Nerve Fiber Fatigue in MS is a distinct problem not usually thought of as *Fatigue* and is rarely covered in discussions of MS Fatigue. However, it is a central feature that affects function and significantly contributes to clinical Disability.

Nerve Fiber Fatigue has distinct characteristics and a diurnal variation, similar to disease related Fatigue. It usually predates the first clinical MS symptoms, is experienced by most MSers, and worsens as the disease progresses.

Nerve Fiber Fatigue is an activity and/or temperature related failure, of DeMyelinated or ReMyelinated Axons to conduct Nerve Impulses (Action Potentials). Even Dr. Charcot, who wrote the classic description of MS in 1868, knew DeMyelinated Axons could conduct.

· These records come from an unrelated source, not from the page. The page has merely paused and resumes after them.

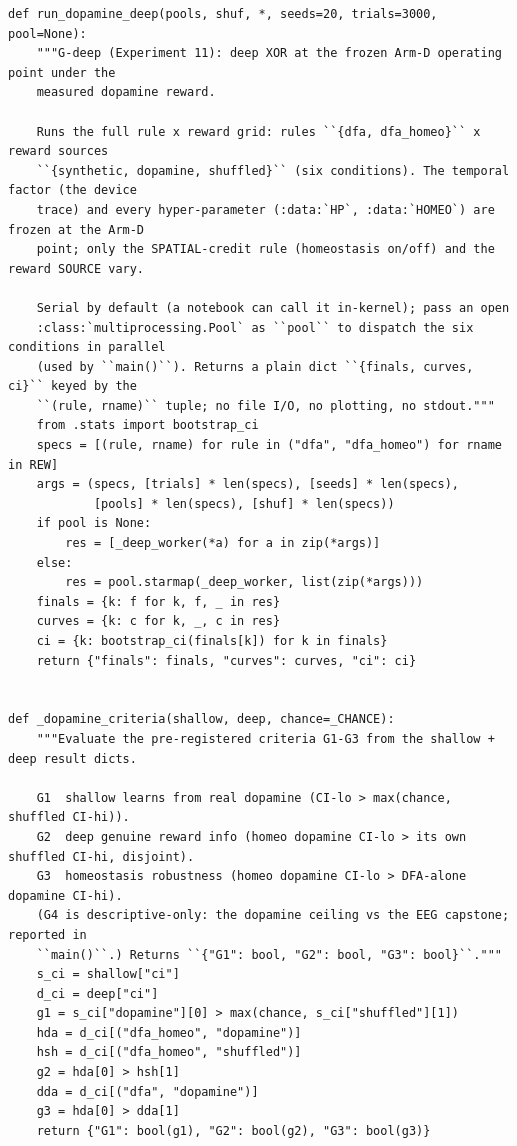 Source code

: \begin{lstlisting}[caption={mrl\_trace/dopamine.py},label={lst:siox-src-dopamine}]
def run_dopamine_deep(pools, shuf, *, seeds=20, trials=3000, pool=None):
    """G-deep (Experiment 11): deep XOR at the frozen Arm-D operating point under the
    measured dopamine reward.

    Runs the full rule x reward grid: rules ``{dfa, dfa_homeo}`` x reward sources
    ``{synthetic, dopamine, shuffled}`` (six conditions). The temporal factor (the device
    trace) and every hyper-parameter (:data:`HP`, :data:`HOMEO`) are frozen at the Arm-D
    point; only the SPATIAL-credit rule (homeostasis on/off) and the reward SOURCE vary.

    Serial by default (a notebook can call it in-kernel); pass an open
    :class:`multiprocessing.Pool` as ``pool`` to dispatch the six conditions in parallel
    (used by ``main()``). Returns a plain dict ``{finals, curves, ci}`` keyed by the
    ``(rule, rname)`` tuple; no file I/O, no plotting, no stdout."""
    from .stats import bootstrap_ci
    specs = [(rule, rname) for rule in ("dfa", "dfa_homeo") for rname in REW]
    args = (specs, [trials] * len(specs), [seeds] * len(specs),
            [pools] * len(specs), [shuf] * len(specs))
    if pool is None:
        res = [_deep_worker(*a) for a in zip(*args)]
    else:
        res = pool.starmap(_deep_worker, list(zip(*args)))
    finals = {k: f for k, f, _ in res}
    curves = {k: c for k, _, c in res}
    ci = {k: bootstrap_ci(finals[k]) for k in finals}
    return {"finals": finals, "curves": curves, "ci": ci}


def _dopamine_criteria(shallow, deep, chance=_CHANCE):
    """Evaluate the pre-registered criteria G1-G3 from the shallow + deep result dicts.

    G1  shallow learns from real dopamine (CI-lo > max(chance, shuffled CI-hi)).
    G2  deep genuine reward info (homeo dopamine CI-lo > its own shuffled CI-hi, disjoint).
    G3  homeostasis robustness (homeo dopamine CI-lo > DFA-alone dopamine CI-hi).
    (G4 is descriptive-only: the dopamine ceiling vs the EEG capstone; reported in
    ``main()``.) Returns ``{"G1": bool, "G2": bool, "G3": bool}``."""
    s_ci = shallow["ci"]
    d_ci = deep["ci"]
    g1 = s_ci["dopamine"][0] > max(chance, s_ci["shuffled"][1])
    hda = d_ci[("dfa_homeo", "dopamine")]
    hsh = d_ci[("dfa_homeo", "shuffled")]
    g2 = hda[0] > hsh[1]
    dda = d_ci[("dfa", "dopamine")]
    g3 = hda[0] > dda[1]
    return {"G1": bool(g1), "G2": bool(g2), "G3": bool(g3)}



\end{lstlisting}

He stated: "MS very rarely issues in complete blindness. This is especially worthy of notice if you remember. Patches of Sclerosis have been found after death, occupying the whole thickness of Nerve trunks in the Optic Nerves in cases, where during life, an enfeeblement of sight simply had been noted." {1}

This apparent discrepancy between symptoms and Lesions, constitutes one of the most powerful arguments that the functional continuity of the Axon is not always permanently interrupted.


Scientific literature regarding Conduction failure in DeMyelinated Axons is old and quite extensive. During an exacerbation, Saltatory Conduction fails along Axons, as they are DeMyelinated; however over time, conduction in most of the surviving Axons is restored.

The causes of conduction failure during DeMyelination are incompletely understood but include:

The role if any, of alterations in the ExtraCellular fluid composition, in the inflamed area is unclear. There is evidence the Nodal Axon is damaged by LysoLecithin and other detergent LysoLipids generated, by enzymes present in Inflammation.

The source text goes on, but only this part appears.